The sectors with the highest incidence of underpaid and part-time workers have been the most affected by the virus’s march on the labor market.
According to the report, the food and lodging services sector suffered the worst damage.
In the first quarter of 2020, an estimated 173,900 people worked in the sector. But at the end of April, “127,000 people in the sector were claiming Pay for Unemployment due to Pandemic. This is 73% of those who work in the sector in the first quarter ”.
Recovery routes
In the context of Brexit, ESRI’s comment outlines a number of paths that recovery could take.
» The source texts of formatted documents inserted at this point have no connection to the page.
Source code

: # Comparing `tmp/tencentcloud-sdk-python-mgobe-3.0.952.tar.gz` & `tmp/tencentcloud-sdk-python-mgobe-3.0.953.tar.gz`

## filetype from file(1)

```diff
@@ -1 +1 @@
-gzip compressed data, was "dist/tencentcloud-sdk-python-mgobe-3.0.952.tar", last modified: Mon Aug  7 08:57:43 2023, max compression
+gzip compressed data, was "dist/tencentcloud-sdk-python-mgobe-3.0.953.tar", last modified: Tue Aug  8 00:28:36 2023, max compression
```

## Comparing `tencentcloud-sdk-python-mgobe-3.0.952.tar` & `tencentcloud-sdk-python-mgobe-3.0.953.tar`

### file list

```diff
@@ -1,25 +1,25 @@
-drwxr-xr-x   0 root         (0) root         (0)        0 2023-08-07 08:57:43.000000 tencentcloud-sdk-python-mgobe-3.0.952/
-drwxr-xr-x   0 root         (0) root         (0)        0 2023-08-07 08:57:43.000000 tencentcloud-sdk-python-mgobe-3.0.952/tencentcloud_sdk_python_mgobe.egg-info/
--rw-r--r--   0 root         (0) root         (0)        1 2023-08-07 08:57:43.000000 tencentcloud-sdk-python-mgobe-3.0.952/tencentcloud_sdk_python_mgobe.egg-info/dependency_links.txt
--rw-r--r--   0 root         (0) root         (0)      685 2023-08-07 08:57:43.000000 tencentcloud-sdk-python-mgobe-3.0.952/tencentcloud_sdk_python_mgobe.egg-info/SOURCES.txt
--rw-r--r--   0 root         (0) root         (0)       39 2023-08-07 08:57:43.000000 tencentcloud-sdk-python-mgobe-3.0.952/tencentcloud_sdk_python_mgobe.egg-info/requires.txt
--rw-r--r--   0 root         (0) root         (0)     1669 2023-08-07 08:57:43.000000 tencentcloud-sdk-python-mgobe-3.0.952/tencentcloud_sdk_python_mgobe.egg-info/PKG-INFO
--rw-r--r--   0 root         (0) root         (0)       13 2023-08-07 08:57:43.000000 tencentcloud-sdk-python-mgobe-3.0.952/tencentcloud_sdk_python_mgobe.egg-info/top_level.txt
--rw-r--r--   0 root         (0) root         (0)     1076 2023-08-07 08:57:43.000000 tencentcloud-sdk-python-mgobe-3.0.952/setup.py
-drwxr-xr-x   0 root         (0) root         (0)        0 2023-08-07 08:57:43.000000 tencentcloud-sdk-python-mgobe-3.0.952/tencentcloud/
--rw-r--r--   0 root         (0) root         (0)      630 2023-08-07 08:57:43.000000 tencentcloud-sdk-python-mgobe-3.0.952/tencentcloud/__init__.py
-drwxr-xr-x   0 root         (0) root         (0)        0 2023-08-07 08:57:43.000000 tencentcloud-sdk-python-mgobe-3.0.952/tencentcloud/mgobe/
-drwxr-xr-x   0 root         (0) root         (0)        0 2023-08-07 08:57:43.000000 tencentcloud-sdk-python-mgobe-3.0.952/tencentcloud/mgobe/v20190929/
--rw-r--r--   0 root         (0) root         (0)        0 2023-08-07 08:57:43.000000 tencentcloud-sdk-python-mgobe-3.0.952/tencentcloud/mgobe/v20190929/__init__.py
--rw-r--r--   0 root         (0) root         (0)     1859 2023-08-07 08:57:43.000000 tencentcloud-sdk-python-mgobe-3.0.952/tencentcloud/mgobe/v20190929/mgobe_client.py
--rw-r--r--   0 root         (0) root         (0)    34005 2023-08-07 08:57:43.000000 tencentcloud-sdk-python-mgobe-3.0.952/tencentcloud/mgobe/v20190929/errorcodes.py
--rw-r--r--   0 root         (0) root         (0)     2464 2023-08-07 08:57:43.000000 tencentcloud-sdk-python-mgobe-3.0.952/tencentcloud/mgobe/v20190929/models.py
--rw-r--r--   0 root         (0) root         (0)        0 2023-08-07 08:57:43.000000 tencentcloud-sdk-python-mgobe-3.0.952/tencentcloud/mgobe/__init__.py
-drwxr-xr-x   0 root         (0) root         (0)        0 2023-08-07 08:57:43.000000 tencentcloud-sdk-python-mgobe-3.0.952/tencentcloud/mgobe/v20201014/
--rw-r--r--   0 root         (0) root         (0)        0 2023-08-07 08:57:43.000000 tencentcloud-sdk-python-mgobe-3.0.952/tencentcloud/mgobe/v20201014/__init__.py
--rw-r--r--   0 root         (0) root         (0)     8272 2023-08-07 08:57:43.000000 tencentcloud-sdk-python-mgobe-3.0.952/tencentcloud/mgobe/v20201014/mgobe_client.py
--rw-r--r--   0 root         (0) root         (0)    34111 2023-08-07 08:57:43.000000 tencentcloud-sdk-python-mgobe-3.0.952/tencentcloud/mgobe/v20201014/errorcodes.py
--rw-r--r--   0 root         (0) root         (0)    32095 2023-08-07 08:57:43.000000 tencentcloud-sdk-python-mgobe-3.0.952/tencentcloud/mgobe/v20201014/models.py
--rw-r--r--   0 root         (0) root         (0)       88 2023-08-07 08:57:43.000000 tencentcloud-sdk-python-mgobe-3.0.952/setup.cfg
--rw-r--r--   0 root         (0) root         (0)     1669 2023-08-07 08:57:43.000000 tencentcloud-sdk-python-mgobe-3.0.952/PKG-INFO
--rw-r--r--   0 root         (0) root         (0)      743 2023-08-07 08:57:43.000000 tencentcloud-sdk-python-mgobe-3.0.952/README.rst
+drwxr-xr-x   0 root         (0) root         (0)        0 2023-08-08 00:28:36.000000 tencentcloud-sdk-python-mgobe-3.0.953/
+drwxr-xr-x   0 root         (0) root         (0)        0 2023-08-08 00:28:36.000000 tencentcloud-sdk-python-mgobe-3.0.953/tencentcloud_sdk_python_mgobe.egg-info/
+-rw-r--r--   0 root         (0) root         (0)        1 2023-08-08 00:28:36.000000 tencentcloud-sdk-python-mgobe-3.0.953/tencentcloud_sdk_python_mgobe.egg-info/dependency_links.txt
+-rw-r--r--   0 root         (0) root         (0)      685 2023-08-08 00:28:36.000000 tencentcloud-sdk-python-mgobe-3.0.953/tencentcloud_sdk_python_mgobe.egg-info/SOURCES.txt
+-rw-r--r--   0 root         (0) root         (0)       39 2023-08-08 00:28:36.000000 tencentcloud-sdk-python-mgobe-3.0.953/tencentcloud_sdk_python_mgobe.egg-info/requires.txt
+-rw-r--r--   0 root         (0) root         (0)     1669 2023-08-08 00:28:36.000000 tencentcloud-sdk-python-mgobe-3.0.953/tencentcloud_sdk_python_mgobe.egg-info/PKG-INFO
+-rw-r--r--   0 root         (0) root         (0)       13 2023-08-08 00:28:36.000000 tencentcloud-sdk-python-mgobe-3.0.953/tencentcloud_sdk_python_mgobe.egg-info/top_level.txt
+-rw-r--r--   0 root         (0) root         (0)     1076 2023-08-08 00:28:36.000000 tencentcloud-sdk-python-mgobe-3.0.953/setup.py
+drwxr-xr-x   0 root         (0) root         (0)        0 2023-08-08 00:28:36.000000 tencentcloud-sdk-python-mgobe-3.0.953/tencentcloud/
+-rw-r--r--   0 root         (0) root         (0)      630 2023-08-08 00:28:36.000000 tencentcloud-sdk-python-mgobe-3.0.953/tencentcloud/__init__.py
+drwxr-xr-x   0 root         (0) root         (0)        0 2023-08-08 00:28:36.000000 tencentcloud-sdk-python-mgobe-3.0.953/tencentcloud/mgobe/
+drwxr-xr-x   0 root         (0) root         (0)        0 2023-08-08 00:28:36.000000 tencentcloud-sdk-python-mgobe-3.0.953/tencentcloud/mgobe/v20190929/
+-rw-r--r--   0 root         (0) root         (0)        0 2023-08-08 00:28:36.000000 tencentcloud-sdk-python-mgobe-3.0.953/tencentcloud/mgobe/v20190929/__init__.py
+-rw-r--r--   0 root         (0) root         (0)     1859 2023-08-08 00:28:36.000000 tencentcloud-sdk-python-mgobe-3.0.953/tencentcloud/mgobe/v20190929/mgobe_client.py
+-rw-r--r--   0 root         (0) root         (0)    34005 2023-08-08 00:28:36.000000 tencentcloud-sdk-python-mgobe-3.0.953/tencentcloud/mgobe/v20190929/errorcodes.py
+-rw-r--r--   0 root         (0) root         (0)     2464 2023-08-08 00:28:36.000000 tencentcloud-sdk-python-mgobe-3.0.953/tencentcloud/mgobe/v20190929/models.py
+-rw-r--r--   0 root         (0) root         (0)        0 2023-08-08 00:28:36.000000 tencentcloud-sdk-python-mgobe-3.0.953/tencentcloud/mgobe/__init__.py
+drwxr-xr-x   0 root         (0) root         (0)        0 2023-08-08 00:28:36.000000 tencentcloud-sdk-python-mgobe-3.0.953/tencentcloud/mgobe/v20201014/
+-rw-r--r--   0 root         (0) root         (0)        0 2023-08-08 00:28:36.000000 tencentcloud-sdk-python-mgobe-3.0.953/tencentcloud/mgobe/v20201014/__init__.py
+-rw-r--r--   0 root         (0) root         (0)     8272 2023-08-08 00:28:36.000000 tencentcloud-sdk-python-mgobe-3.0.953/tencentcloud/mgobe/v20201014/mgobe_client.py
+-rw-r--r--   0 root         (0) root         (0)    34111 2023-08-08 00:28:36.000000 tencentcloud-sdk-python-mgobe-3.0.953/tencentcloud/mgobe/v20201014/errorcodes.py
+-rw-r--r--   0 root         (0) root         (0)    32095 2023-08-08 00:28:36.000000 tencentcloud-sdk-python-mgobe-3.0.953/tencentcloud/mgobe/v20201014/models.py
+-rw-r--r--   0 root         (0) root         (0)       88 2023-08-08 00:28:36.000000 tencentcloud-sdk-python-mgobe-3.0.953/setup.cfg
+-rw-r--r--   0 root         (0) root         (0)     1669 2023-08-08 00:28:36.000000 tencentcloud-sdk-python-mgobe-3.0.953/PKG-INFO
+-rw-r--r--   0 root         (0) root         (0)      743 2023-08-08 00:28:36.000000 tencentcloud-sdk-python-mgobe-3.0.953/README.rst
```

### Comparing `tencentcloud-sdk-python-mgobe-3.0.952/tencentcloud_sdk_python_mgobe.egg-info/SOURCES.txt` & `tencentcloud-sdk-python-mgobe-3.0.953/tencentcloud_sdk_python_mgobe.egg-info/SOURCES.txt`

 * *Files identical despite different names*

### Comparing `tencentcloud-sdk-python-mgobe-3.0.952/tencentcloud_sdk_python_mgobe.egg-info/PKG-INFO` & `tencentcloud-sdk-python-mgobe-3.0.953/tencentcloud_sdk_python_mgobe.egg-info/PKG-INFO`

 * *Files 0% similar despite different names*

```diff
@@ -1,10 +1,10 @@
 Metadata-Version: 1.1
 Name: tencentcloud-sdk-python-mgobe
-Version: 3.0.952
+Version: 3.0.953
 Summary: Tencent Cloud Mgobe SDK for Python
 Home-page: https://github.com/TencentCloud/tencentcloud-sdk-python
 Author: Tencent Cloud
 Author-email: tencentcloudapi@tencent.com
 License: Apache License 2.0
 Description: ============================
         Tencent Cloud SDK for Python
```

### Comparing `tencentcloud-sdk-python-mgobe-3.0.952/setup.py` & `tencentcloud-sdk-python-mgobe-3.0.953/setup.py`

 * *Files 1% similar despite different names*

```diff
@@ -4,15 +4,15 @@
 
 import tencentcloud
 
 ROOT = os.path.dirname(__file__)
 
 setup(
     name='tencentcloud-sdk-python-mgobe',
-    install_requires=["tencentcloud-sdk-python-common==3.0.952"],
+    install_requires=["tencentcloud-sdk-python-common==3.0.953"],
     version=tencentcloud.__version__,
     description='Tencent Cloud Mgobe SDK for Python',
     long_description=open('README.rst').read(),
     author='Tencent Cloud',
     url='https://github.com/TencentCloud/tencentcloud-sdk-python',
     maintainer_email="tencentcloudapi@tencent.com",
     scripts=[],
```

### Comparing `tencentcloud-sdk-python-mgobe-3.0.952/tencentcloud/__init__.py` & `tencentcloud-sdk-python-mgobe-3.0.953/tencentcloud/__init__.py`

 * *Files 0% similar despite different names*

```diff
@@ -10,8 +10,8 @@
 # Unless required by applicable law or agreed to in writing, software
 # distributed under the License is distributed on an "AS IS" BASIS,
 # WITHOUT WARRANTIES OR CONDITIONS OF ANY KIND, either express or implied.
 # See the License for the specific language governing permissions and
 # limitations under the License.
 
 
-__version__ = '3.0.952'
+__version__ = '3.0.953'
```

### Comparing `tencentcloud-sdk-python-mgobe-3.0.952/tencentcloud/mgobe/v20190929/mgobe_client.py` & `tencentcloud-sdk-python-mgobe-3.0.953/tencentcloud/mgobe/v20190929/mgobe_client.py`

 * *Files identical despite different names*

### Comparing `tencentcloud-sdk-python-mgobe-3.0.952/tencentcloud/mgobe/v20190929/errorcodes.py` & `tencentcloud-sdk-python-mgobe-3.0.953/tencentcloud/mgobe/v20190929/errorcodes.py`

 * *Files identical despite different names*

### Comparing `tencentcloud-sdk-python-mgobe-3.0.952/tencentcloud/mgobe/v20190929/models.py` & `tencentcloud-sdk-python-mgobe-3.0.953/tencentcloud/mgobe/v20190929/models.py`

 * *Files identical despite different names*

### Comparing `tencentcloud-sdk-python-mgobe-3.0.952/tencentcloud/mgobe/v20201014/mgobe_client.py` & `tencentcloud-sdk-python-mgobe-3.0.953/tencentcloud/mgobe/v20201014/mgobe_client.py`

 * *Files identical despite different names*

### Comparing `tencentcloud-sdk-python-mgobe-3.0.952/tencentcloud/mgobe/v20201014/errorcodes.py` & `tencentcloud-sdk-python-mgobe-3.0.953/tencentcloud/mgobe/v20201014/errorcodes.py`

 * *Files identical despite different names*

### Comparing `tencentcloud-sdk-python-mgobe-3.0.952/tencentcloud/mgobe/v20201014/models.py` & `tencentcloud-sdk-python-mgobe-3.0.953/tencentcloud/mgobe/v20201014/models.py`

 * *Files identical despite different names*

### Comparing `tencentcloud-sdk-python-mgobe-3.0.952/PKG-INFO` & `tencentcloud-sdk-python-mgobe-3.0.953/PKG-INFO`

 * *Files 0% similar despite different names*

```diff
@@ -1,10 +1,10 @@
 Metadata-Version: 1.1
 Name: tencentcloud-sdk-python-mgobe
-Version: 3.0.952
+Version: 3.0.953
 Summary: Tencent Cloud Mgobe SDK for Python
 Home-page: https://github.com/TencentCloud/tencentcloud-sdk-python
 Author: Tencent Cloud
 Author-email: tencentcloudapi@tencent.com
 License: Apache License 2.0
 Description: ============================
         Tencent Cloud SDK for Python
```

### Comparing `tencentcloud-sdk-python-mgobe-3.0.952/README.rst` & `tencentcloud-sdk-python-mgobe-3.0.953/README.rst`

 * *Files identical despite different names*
In a baseline scenario, the expert group assumes that the current level of public health restrictions is maintained and that a post-Brexit free trade agreement is reached between the UK and the European Union by December 31st.
In this scenario, ESRI researchers expect to see a strong recovery in 2021 with a 6.3% improvement in GDP thanks to “robust” growth in spending and investment.
“However, both exports and imports will grow on a more modest scale than in recent years, as the world economy will still experience low growth rates in the coming year,” the report said.
In the event of a “disorderly no-deal Brexit” on January 1, 2021, researchers believe there is “likely to be a significant short-term impact on the Irish economy.”
This could result, according to the analysis, in Irish GDP growth of just 3.3% next year.